The Equine Practice Inc, The Horse's Advocate

Published on March 27, 2024

In this podcast, I discuss two diseases that affect horses: Kissing Spine, which involves the overriding spinous processes, and peripheral vestibular disease, which is discussed at about the 16 to 17-minute mark.

Kissing Spine is a relatively new condition discovered thanks to advancements in X-ray technology. The images show abnormal bone on and between the upright vertebrae spines.

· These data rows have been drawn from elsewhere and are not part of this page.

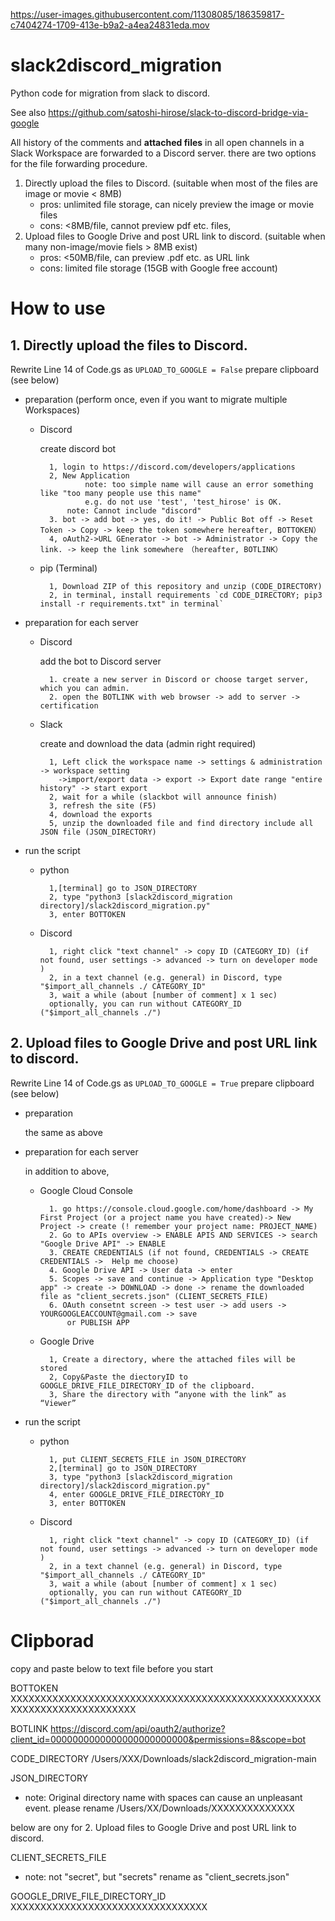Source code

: 

https://user-images.githubusercontent.com/11308085/186359817-c7404274-1709-413e-b9a2-a4ea24831eda.mov



# slack2discord_migration
Python code for migration from slack to discord.

See also https://github.com/satoshi-hirose/slack-to-discord-bridge-via-google

All history of the comments and **attached files** in all open channels in a Slack Workspace are forwarded to a Discord server.
there are two options for the file forwarding procedure.

   1. Directly upload the files to Discord. (suitable when most of the files are image or movie < 8MB)  
        - pros: unlimited file storage, can nicely preview the image or movie files 
        - cons: <8MB/file, cannot preview pdf etc. files, 
   2. Upload files to Google Drive and post URL link to discord. (suitable when many non-image/movie fiels > 8MB exist)  
        - pros: <50MB/file, can preview .pdf etc. as URL link 
        - cons: limited file storage (15GB with Google free account)


# How to use
## 1. Directly upload the files to Discord.
Rewrite Line 14 of Code.gs as `UPLOAD_TO_GOOGLE = False`
prepare clipboard (see below)

- preparation (perform once, even if you want to migrate multiple Workspaces)

    - Discord
    
	   create discord bot
      
		    1, login to https://discord.com/developers/applications
		    2, New Application 
     			    note: too simple name will cause an error something like "too many people use this name"
		            e.g. do not use 'test', 'test_hirose' is OK.
			    note: Cannot include "discord"
		    3. bot -> add bot -> yes, do it! -> Public Bot off -> Reset Token -> Copy -> keep the token somewhere hereafter, BOTTOKEN）
		    4, oAuth2->URL GEnerator -> bot -> Administrator -> Copy the link. -> keep the link somewhere　（hereafter, BOTLINK）


    - pip (Terminal)
   		
		    1, Download ZIP of this repository and unzip (CODE_DIRECTORY)
		    2, in terminal, install requirements `cd CODE_DIRECTORY; pip3 install -r requirements.txt" in terminal`

- preparation for each server

    - Discord
	 
      add the bot to Discord server
      
		    1. create a new server in Discord or choose target server, which you can admin.
		    2. open the BOTLINK with web browser -> add to server -> certification

    - Slack
     
	    create and download the data (admin right required)
      
		    1, Left click the workspace name -> settings & administration -> workspace setting 
              ->import/export data -> export -> Export date range "entire history" -> start export
		    2, wait for a while (slackbot will announce finish)
		    3, refresh the site (F5)
		    4, download the exports
		    5, unzip the downloaded file and find directory include all JSON file (JSON_DIRECTORY)

- run the script

    - python
    
		    1,[terminal] go to JSON_DIRECTORY
		    2, type "python3 [slack2discord_migration directory]/slack2discord_migration.py"
		    3, enter BOTTOKEN

    - Discord
    
		    1, right click "text channel" -> copy ID (CATEGORY_ID) (if not found, user settings -> advanced -> turn on developer mode )
		    2, in a text channel (e.g. general) in Discord, type "$import_all_channels ./ CATEGORY_ID"
		    3, wait a while (about [number of comment] x 1 sec)
		    optionally, you can run without CATEGORY_ID ("$import_all_channels ./")

## 2. Upload files to Google Drive and post URL link to discord.
Rewrite Line 14 of Code.gs as `UPLOAD_TO_GOOGLE = True`
prepare clipboard (see below)

- preparation

     the same as above

- preparation for each server

     in addition to above, 
    - Google Cloud Console
      
		    1. go https://console.cloud.google.com/home/dashboard -> My First Project (or a project name you have created)-> New Project -> create (! remember your project name: PROJECT_NAME)
		    2. Go to APIs overview -> ENABLE APIS AND SERVICES -> search "Google Drive API" -> ENABLE 
		    3. CREATE CREDENTIALS (if not found, CREDENTIALS -> CREATE CREDENTIALS ->  Help me choose)
		    4. Google Drive API -> User data -> enter 
		    5. Scopes -> save and continue -> Application type "Desktop app" -> create -> DOWNLOAD -> done -> rename the downloaded file as "client_secrets.json" (CLIENT_SECRETS_FILE)
		    6. OAuth consetnt screen -> test user -> add users -> YOURGOOGLEACCOUNT@gmail.com -> save
		        or PUBLISH APP

    - Google Drive
		    
		    1, Create a directory, where the attached files will be stored
		    2, Copy&Paste the diectoryID to GOOGLE_DRIVE_FILE_DIRECTORY_ID of the clipboard.
		    3, Share the directory with “anyone with the link” as “Viewer”

- run the script

    - python
    
		    1, put CLIENT_SECRETS_FILE in JSON_DIRECTORY
		    2,[terminal] go to JSON_DIRECTORY
		    3, type "python3 [slack2discord_migration directory]/slack2discord_migration.py"
		    4, enter GOOGLE_DRIVE_FILE_DIRECTORY_ID
		    3, enter BOTTOKEN

    - Discord
    
		    1, right click "text channel" -> copy ID (CATEGORY_ID) (if not found, user settings -> advanced -> turn on developer mode )
		    2, in a text channel (e.g. general) in Discord, type "$import_all_channels ./ CATEGORY_ID"
		    3, wait a while (about [number of comment] x 1 sec)
		    optionally, you can run without CATEGORY_ID ("$import_all_channels ./")

# Clipborad
 copy and paste below to text file before you start
 
 BOTTOKEN
XXXXXXXXXXXXXXXXXXXXXXXXXXXXXXXXXXXXXXXXXXXXXXXXXXXXXXXXXXXXXXXXXXXXXXXXX

BOTLINK
https://discord.com/api/oauth2/authorize?client_id=0000000000000000000000000&permissions=8&scope=bot

CODE_DIRECTORY
/Users/XXX/Downloads/slack2discord_migration-main

JSON_DIRECTORY 
* note: Original directory name with spaces can cause an unpleasant event. please rename 
/Users/XX/Downloads/XXXXXXXXXXXXXX


below are ony for 2. Upload files to Google Drive and post URL link to discord.

CLIENT_SECRETS_FILE
* note:  not "secret", but "secrets" 
rename as "client_secrets.json"

GOOGLE_DRIVE_FILE_DIRECTORY_ID
XXXXXXXXXXXXXXXXXXXXXXXXXXXXXXXXX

However, some veterinarians question the significance of finding these lesions on the X-ray of the thoracolumbar spines as the cause of pain in the horse. According to a new paper, lesions seen on X-rays may be developmental in young horses and not necessarily a result of weight placed on the horse’s back.

Peripheral vestibular disease causes a head tilt, one drooping ear, one half-closed eyelid with an unconstricted pupil, and a nose drawn to one side. There are several potential causes, the most common being “idiopathic,” which means the cause is unknown. Fortunately, advancements in diagnostic technology are providing more information to identify the underlying cause.

While advanced technology is critical to understanding equine health, it is essential to use it cautiously to avoid accepting visible differences as causal. Just because we observe them does not necessarily mean that they are problematic. Sometimes, we need to look elsewhere for the root cause of the issue.